Stored data entries
BEGIN

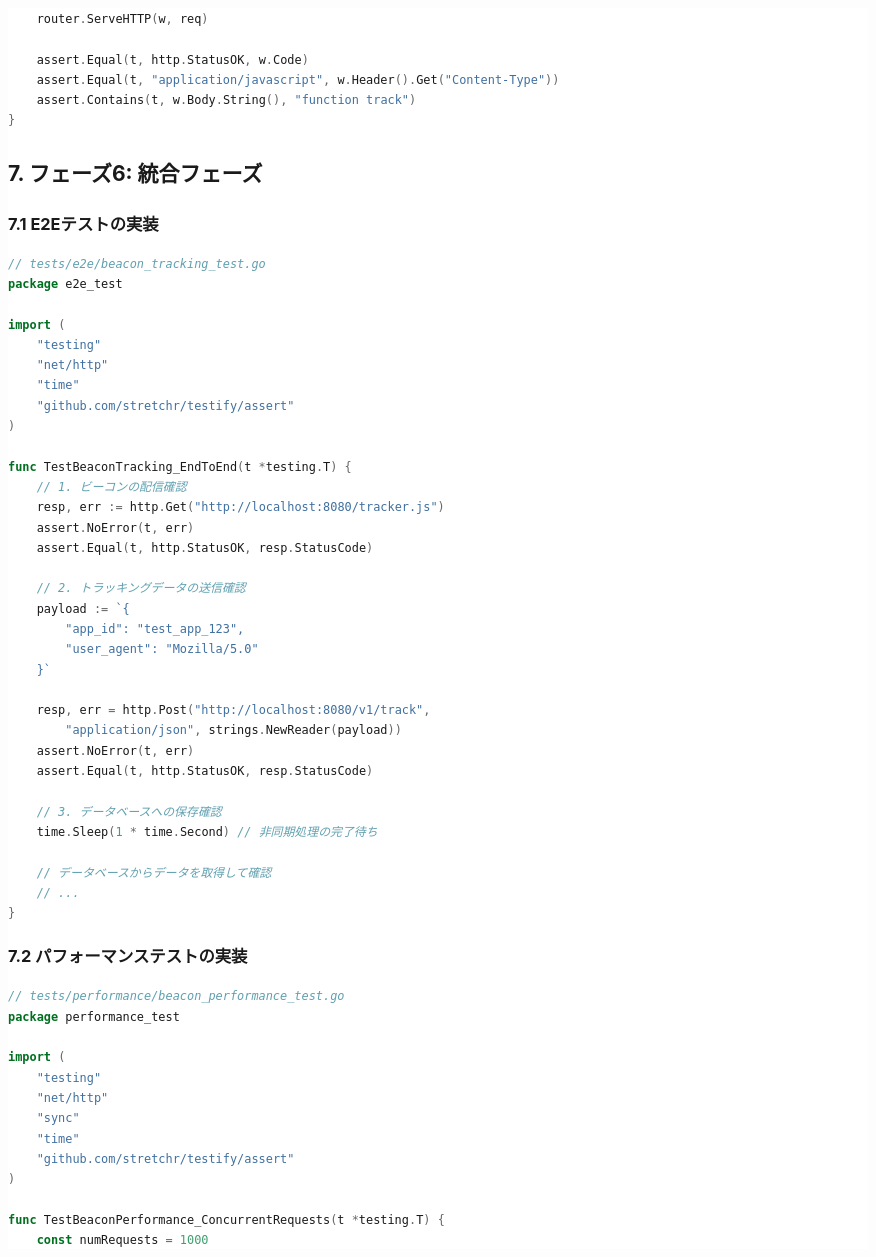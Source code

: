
 ```go
    router.ServeHTTP(w, req)
    
    assert.Equal(t, http.StatusOK, w.Code)
    assert.Equal(t, "application/javascript", w.Header().Get("Content-Type"))
    assert.Contains(t, w.Body.String(), "function track")
}
```

## 7. フェーズ6: 統合フェーズ

### 7.1 E2Eテストの実装
```go
// tests/e2e/beacon_tracking_test.go
package e2e_test

import (
    "testing"
    "net/http"
    "time"
    "github.com/stretchr/testify/assert"
)

func TestBeaconTracking_EndToEnd(t *testing.T) {
    // 1. ビーコンの配信確認
    resp, err := http.Get("http://localhost:8080/tracker.js")
    assert.NoError(t, err)
    assert.Equal(t, http.StatusOK, resp.StatusCode)
    
    // 2. トラッキングデータの送信確認
    payload := `{
        "app_id": "test_app_123",
        "user_agent": "Mozilla/5.0"
    }`
    
    resp, err = http.Post("http://localhost:8080/v1/track", 
        "application/json", strings.NewReader(payload))
    assert.NoError(t, err)
    assert.Equal(t, http.StatusOK, resp.StatusCode)
    
    // 3. データベースへの保存確認
    time.Sleep(1 * time.Second) // 非同期処理の完了待ち
    
    // データベースからデータを取得して確認
    // ...
}
```

### 7.2 パフォーマンステストの実装
```go
// tests/performance/beacon_performance_test.go
package performance_test

import (
    "testing"
    "net/http"
    "sync"
    "time"
    "github.com/stretchr/testify/assert"
)

func TestBeaconPerformance_ConcurrentRequests(t *testing.T) {
    const numRequests = 1000
```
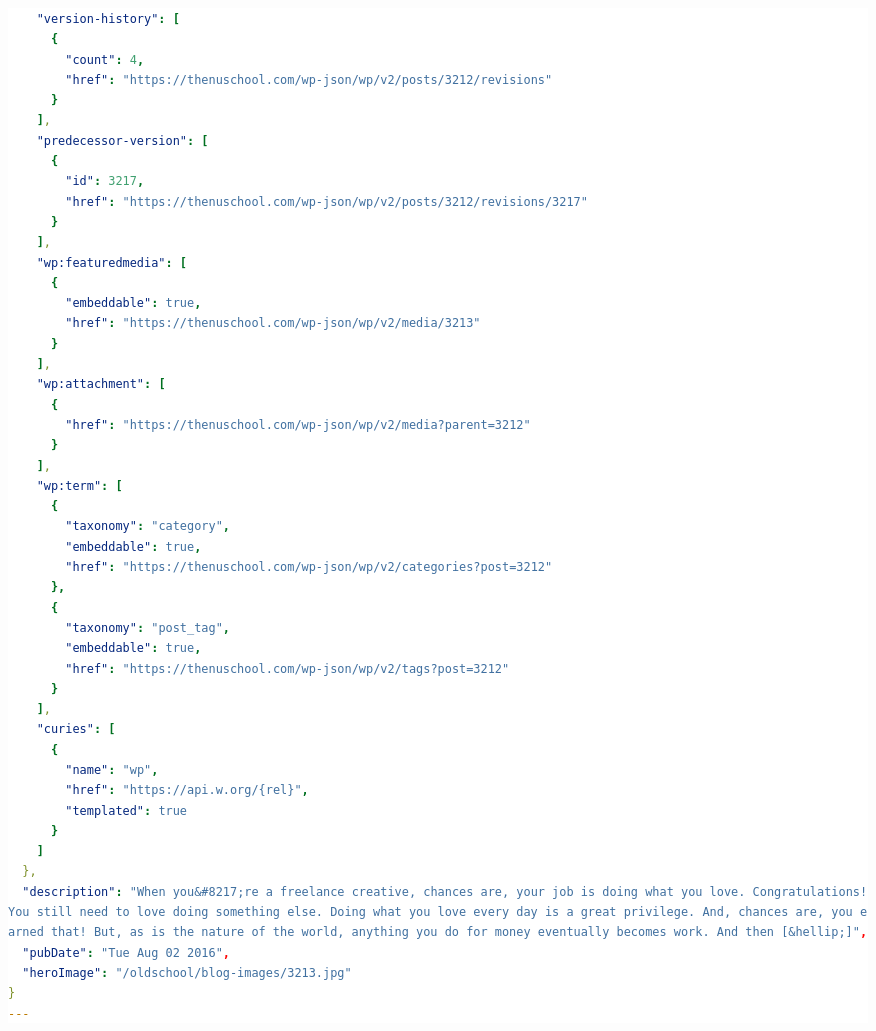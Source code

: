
 ```yaml
    "version-history": [
      {
        "count": 4,
        "href": "https://thenuschool.com/wp-json/wp/v2/posts/3212/revisions"
      }
    ],
    "predecessor-version": [
      {
        "id": 3217,
        "href": "https://thenuschool.com/wp-json/wp/v2/posts/3212/revisions/3217"
      }
    ],
    "wp:featuredmedia": [
      {
        "embeddable": true,
        "href": "https://thenuschool.com/wp-json/wp/v2/media/3213"
      }
    ],
    "wp:attachment": [
      {
        "href": "https://thenuschool.com/wp-json/wp/v2/media?parent=3212"
      }
    ],
    "wp:term": [
      {
        "taxonomy": "category",
        "embeddable": true,
        "href": "https://thenuschool.com/wp-json/wp/v2/categories?post=3212"
      },
      {
        "taxonomy": "post_tag",
        "embeddable": true,
        "href": "https://thenuschool.com/wp-json/wp/v2/tags?post=3212"
      }
    ],
    "curies": [
      {
        "name": "wp",
        "href": "https://api.w.org/{rel}",
        "templated": true
      }
    ]
  },
  "description": "When you&#8217;re a freelance creative, chances are, your job is doing what you love. Congratulations! You still need to love doing something else. Doing what you love every day is a great privilege. And, chances are, you earned that! But, as is the nature of the world, anything you do for money eventually becomes work. And then [&hellip;]",
  "pubDate": "Tue Aug 02 2016",
  "heroImage": "/oldschool/blog-images/3213.jpg"
}
---
```
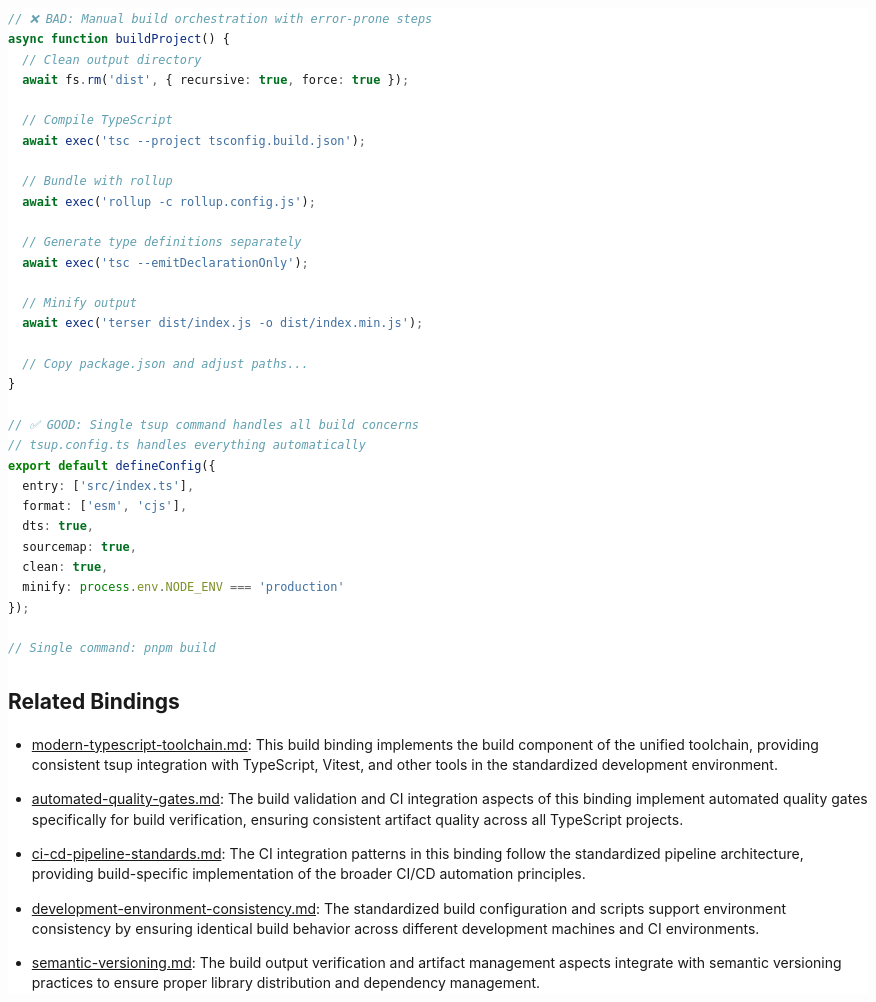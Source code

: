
 ```typescript
// ❌ BAD: Manual build orchestration with error-prone steps
async function buildProject() {
  // Clean output directory
  await fs.rm('dist', { recursive: true, force: true });

  // Compile TypeScript
  await exec('tsc --project tsconfig.build.json');

  // Bundle with rollup
  await exec('rollup -c rollup.config.js');

  // Generate type definitions separately
  await exec('tsc --emitDeclarationOnly');

  // Minify output
  await exec('terser dist/index.js -o dist/index.min.js');

  // Copy package.json and adjust paths...
}

// ✅ GOOD: Single tsup command handles all build concerns
// tsup.config.ts handles everything automatically
export default defineConfig({
  entry: ['src/index.ts'],
  format: ['esm', 'cjs'],
  dts: true,
  sourcemap: true,
  clean: true,
  minify: process.env.NODE_ENV === 'production'
});

// Single command: pnpm build
```

## Related Bindings

- [modern-typescript-toolchain.md](../../docs/bindings/categories/typescript/modern-typescript-toolchain.md): This build binding implements the build component of the unified toolchain, providing consistent tsup integration with TypeScript, Vitest, and other tools in the standardized development environment.

- [automated-quality-gates.md](../core/automated-quality-gates.md): The build validation and CI integration aspects of this binding implement automated quality gates specifically for build verification, ensuring consistent artifact quality across all TypeScript projects.

- [ci-cd-pipeline-standards.md](../core/ci-cd-pipeline-standards.md): The CI integration patterns in this binding follow the standardized pipeline architecture, providing build-specific implementation of the broader CI/CD automation principles.

- [development-environment-consistency.md](../core/development-environment-consistency.md): The standardized build configuration and scripts support environment consistency by ensuring identical build behavior across different development machines and CI environments.

- [semantic-versioning.md](../core/semantic-versioning.md): The build output verification and artifact management aspects integrate with semantic versioning practices to ensure proper library distribution and dependency management.
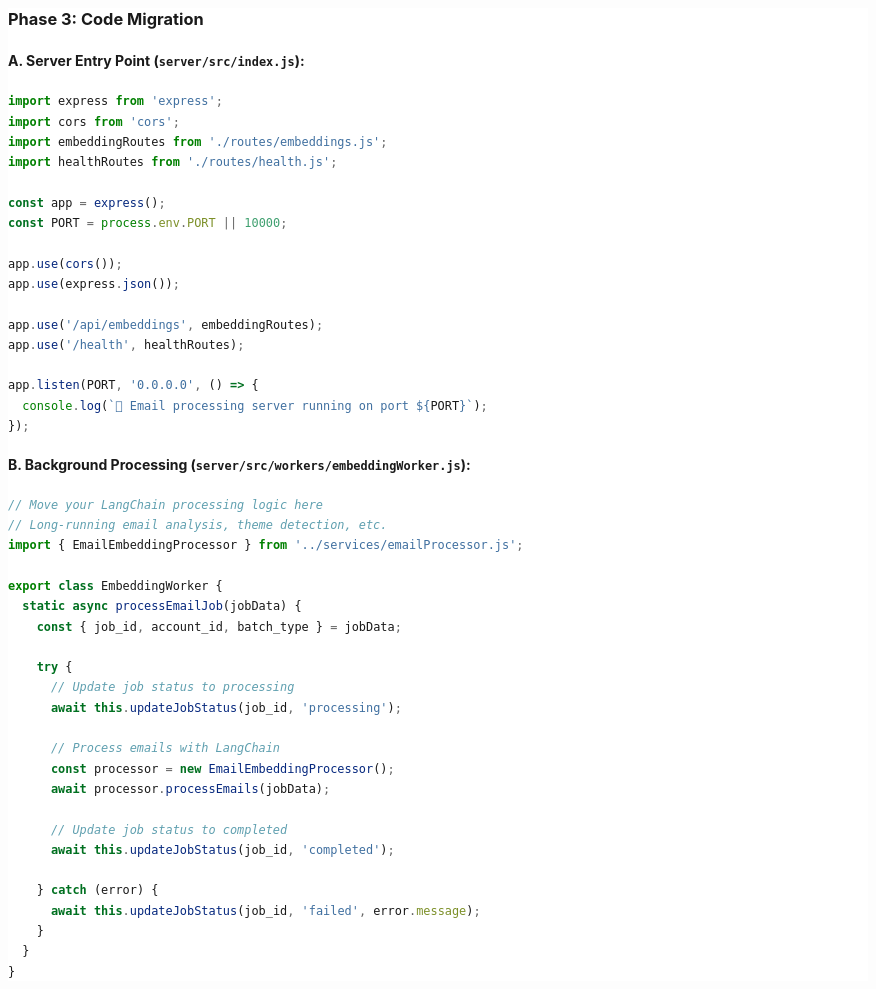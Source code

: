 ### Phase 3: Code Migration

#### A. Server Entry Point (`server/src/index.js`):
```javascript
import express from 'express';
import cors from 'cors';
import embeddingRoutes from './routes/embeddings.js';
import healthRoutes from './routes/health.js';

const app = express();
const PORT = process.env.PORT || 10000;

app.use(cors());
app.use(express.json());

app.use('/api/embeddings', embeddingRoutes);
app.use('/health', healthRoutes);

app.listen(PORT, '0.0.0.0', () => {
  console.log(`🚀 Email processing server running on port ${PORT}`);
});
```

#### B. Background Processing (`server/src/workers/embeddingWorker.js`):
```javascript
// Move your LangChain processing logic here
// Long-running email analysis, theme detection, etc.
import { EmailEmbeddingProcessor } from '../services/emailProcessor.js';

export class EmbeddingWorker {
  static async processEmailJob(jobData) {
    const { job_id, account_id, batch_type } = jobData;
    
    try {
      // Update job status to processing
      await this.updateJobStatus(job_id, 'processing');
      
      // Process emails with LangChain
      const processor = new EmailEmbeddingProcessor();
      await processor.processEmails(jobData);
      
      // Update job status to completed
      await this.updateJobStatus(job_id, 'completed');
      
    } catch (error) {
      await this.updateJobStatus(job_id, 'failed', error.message);
    }
  }
}
```
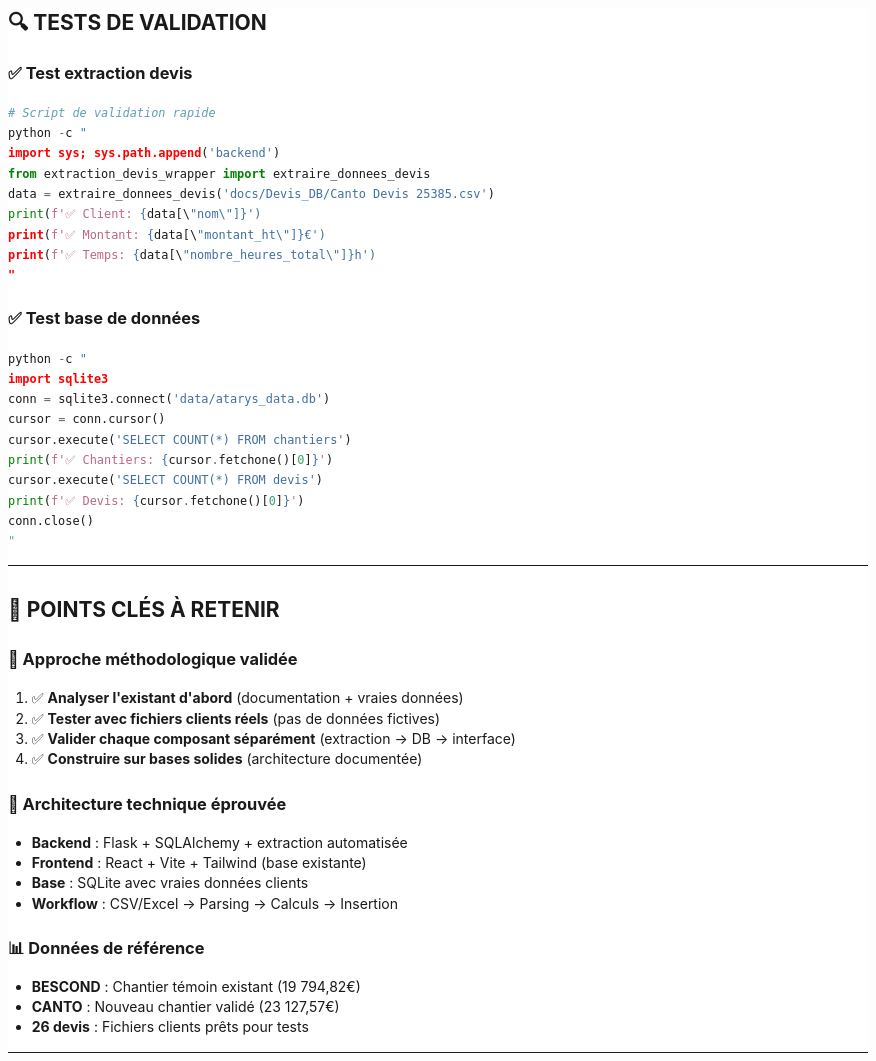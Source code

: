 
## 🔍 **TESTS DE VALIDATION**

### **✅ Test extraction devis**
```python
# Script de validation rapide
python -c "
import sys; sys.path.append('backend')
from extraction_devis_wrapper import extraire_donnees_devis
data = extraire_donnees_devis('docs/Devis_DB/Canto Devis 25385.csv')
print(f'✅ Client: {data[\"nom\"]}')
print(f'✅ Montant: {data[\"montant_ht\"]}€')
print(f'✅ Temps: {data[\"nombre_heures_total\"]}h')
"
```

### **✅ Test base de données**
```python
python -c "
import sqlite3
conn = sqlite3.connect('data/atarys_data.db')
cursor = conn.cursor()
cursor.execute('SELECT COUNT(*) FROM chantiers')
print(f'✅ Chantiers: {cursor.fetchone()[0]}')
cursor.execute('SELECT COUNT(*) FROM devis') 
print(f'✅ Devis: {cursor.fetchone()[0]}')
conn.close()
"
```

---

## 📝 **POINTS CLÉS À RETENIR**

### **🎯 Approche méthodologique validée**
1. ✅ **Analyser l'existant d'abord** (documentation + vraies données)
2. ✅ **Tester avec fichiers clients réels** (pas de données fictives)
3. ✅ **Valider chaque composant séparément** (extraction → DB → interface)
4. ✅ **Construire sur bases solides** (architecture documentée)

### **🔧 Architecture technique éprouvée**
- **Backend** : Flask + SQLAlchemy + extraction automatisée
- **Frontend** : React + Vite + Tailwind (base existante)
- **Base** : SQLite avec vraies données clients
- **Workflow** : CSV/Excel → Parsing → Calculs → Insertion

### **📊 Données de référence**
- **BESCOND** : Chantier témoin existant (19 794,82€)
- **CANTO** : Nouveau chantier validé (23 127,57€)  
- **26 devis** : Fichiers clients prêts pour tests

---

END

The answer must be an exact reproduction of the records, with every picture left out.

Source code

:
 ```go
    router.ServeHTTP(w, req)
    
    assert.Equal(t, http.StatusOK, w.Code)
    assert.Equal(t, "application/javascript", w.Header().Get("Content-Type"))
    assert.Contains(t, w.Body.String(), "function track")
}
```

## 7. フェーズ6: 統合フェーズ

### 7.1 E2Eテストの実装
```go
// tests/e2e/beacon_tracking_test.go
package e2e_test

import (
    "testing"
    "net/http"
    "time"
    "github.com/stretchr/testify/assert"
)

func TestBeaconTracking_EndToEnd(t *testing.T) {
    // 1. ビーコンの配信確認
    resp, err := http.Get("http://localhost:8080/tracker.js")
    assert.NoError(t, err)
    assert.Equal(t, http.StatusOK, resp.StatusCode)
    
    // 2. トラッキングデータの送信確認
    payload := `{
        "app_id": "test_app_123",
        "user_agent": "Mozilla/5.0"
    }`
    
    resp, err = http.Post("http://localhost:8080/v1/track", 
        "application/json", strings.NewReader(payload))
    assert.NoError(t, err)
    assert.Equal(t, http.StatusOK, resp.StatusCode)
    
    // 3. データベースへの保存確認
    time.Sleep(1 * time.Second) // 非同期処理の完了待ち
    
    // データベースからデータを取得して確認
    // ...
}
```

### 7.2 パフォーマンステストの実装
```go
// tests/performance/beacon_performance_test.go
package performance_test

import (
    "testing"
    "net/http"
    "sync"
    "time"
    "github.com/stretchr/testify/assert"
)

func TestBeaconPerformance_ConcurrentRequests(t *testing.T) {
    const numRequests = 1000
```
Source code

:
 ```yaml
    "version-history": [
      {
        "count": 4,
        "href": "https://thenuschool.com/wp-json/wp/v2/posts/3212/revisions"
      }
    ],
    "predecessor-version": [
      {
        "id": 3217,
        "href": "https://thenuschool.com/wp-json/wp/v2/posts/3212/revisions/3217"
      }
    ],
    "wp:featuredmedia": [
      {
        "embeddable": true,
        "href": "https://thenuschool.com/wp-json/wp/v2/media/3213"
      }
    ],
    "wp:attachment": [
      {
        "href": "https://thenuschool.com/wp-json/wp/v2/media?parent=3212"
      }
    ],
    "wp:term": [
      {
        "taxonomy": "category",
        "embeddable": true,
        "href": "https://thenuschool.com/wp-json/wp/v2/categories?post=3212"
      },
      {
        "taxonomy": "post_tag",
        "embeddable": true,
        "href": "https://thenuschool.com/wp-json/wp/v2/tags?post=3212"
      }
    ],
    "curies": [
      {
        "name": "wp",
        "href": "https://api.w.org/{rel}",
        "templated": true
      }
    ]
  },
  "description": "When you&#8217;re a freelance creative, chances are, your job is doing what you love. Congratulations! You still need to love doing something else. Doing what you love every day is a great privilege. And, chances are, you earned that! But, as is the nature of the world, anything you do for money eventually becomes work. And then [&hellip;]",
  "pubDate": "Tue Aug 02 2016",
  "heroImage": "/oldschool/blog-images/3213.jpg"
}
---
```
Source code

:
 ```typescript
// ❌ BAD: Manual build orchestration with error-prone steps
async function buildProject() {
  // Clean output directory
  await fs.rm('dist', { recursive: true, force: true });

  // Compile TypeScript
  await exec('tsc --project tsconfig.build.json');

  // Bundle with rollup
  await exec('rollup -c rollup.config.js');

  // Generate type definitions separately
  await exec('tsc --emitDeclarationOnly');

  // Minify output
  await exec('terser dist/index.js -o dist/index.min.js');

  // Copy package.json and adjust paths...
}

// ✅ GOOD: Single tsup command handles all build concerns
// tsup.config.ts handles everything automatically
export default defineConfig({
  entry: ['src/index.ts'],
  format: ['esm', 'cjs'],
  dts: true,
  sourcemap: true,
  clean: true,
  minify: process.env.NODE_ENV === 'production'
});

// Single command: pnpm build
```

## Related Bindings

- [modern-typescript-toolchain.md](../../docs/bindings/categories/typescript/modern-typescript-toolchain.md): This build binding implements the build component of the unified toolchain, providing consistent tsup integration with TypeScript, Vitest, and other tools in the standardized development environment.

- [automated-quality-gates.md](../core/automated-quality-gates.md): The build validation and CI integration aspects of this binding implement automated quality gates specifically for build verification, ensuring consistent artifact quality across all TypeScript projects.

- [ci-cd-pipeline-standards.md](../core/ci-cd-pipeline-standards.md): The CI integration patterns in this binding follow the standardized pipeline architecture, providing build-specific implementation of the broader CI/CD automation principles.

- [development-environment-consistency.md](../core/development-environment-consistency.md): The standardized build configuration and scripts support environment consistency by ensuring identical build behavior across different development machines and CI environments.

- [semantic-versioning.md](../core/semantic-versioning.md): The build output verification and artifact management aspects integrate with semantic versioning practices to ensure proper library distribution and dependency management.
Source code

: ### Phase 3: Code Migration

#### A. Server Entry Point (`server/src/index.js`):
```javascript
import express from 'express';
import cors from 'cors';
import embeddingRoutes from './routes/embeddings.js';
import healthRoutes from './routes/health.js';

const app = express();
const PORT = process.env.PORT || 10000;

app.use(cors());
app.use(express.json());

app.use('/api/embeddings', embeddingRoutes);
app.use('/health', healthRoutes);

app.listen(PORT, '0.0.0.0', () => {
  console.log(`🚀 Email processing server running on port ${PORT}`);
});
```

#### B. Background Processing (`server/src/workers/embeddingWorker.js`):
```javascript
// Move your LangChain processing logic here
// Long-running email analysis, theme detection, etc.
import { EmailEmbeddingProcessor } from '../services/emailProcessor.js';

export class EmbeddingWorker {
  static async processEmailJob(jobData) {
    const { job_id, account_id, batch_type } = jobData;
    
    try {
      // Update job status to processing
      await this.updateJobStatus(job_id, 'processing');
      
      // Process emails with LangChain
      const processor = new EmailEmbeddingProcessor();
      await processor.processEmails(jobData);
      
      // Update job status to completed
      await this.updateJobStatus(job_id, 'completed');
      
    } catch (error) {
      await this.updateJobStatus(job_id, 'failed', error.message);
    }
  }
}
```
Source code

: 
## 🔍 **TESTS DE VALIDATION**

### **✅ Test extraction devis**
```python
# Script de validation rapide
python -c "
import sys; sys.path.append('backend')
from extraction_devis_wrapper import extraire_donnees_devis
data = extraire_donnees_devis('docs/Devis_DB/Canto Devis 25385.csv')
print(f'✅ Client: {data[\"nom\"]}')
print(f'✅ Montant: {data[\"montant_ht\"]}€')
print(f'✅ Temps: {data[\"nombre_heures_total\"]}h')
"
```

### **✅ Test base de données**
```python
python -c "
import sqlite3
conn = sqlite3.connect('data/atarys_data.db')
cursor = conn.cursor()
cursor.execute('SELECT COUNT(*) FROM chantiers')
print(f'✅ Chantiers: {cursor.fetchone()[0]}')
cursor.execute('SELECT COUNT(*) FROM devis') 
print(f'✅ Devis: {cursor.fetchone()[0]}')
conn.close()
"
```

---

## 📝 **POINTS CLÉS À RETENIR**

### **🎯 Approche méthodologique validée**
1. ✅ **Analyser l'existant d'abord** (documentation + vraies données)
2. ✅ **Tester avec fichiers clients réels** (pas de données fictives)
3. ✅ **Valider chaque composant séparément** (extraction → DB → interface)
4. ✅ **Construire sur bases solides** (architecture documentée)

### **🔧 Architecture technique éprouvée**
- **Backend** : Flask + SQLAlchemy + extraction automatisée
- **Frontend** : React + Vite + Tailwind (base existante)
- **Base** : SQLite avec vraies données clients
- **Workflow** : CSV/Excel → Parsing → Calculs → Insertion

### **📊 Données de référence**
- **BESCOND** : Chantier témoin existant (19 794,82€)
- **CANTO** : Nouveau chantier validé (23 127,57€)  
- **26 devis** : Fichiers clients prêts pour tests

---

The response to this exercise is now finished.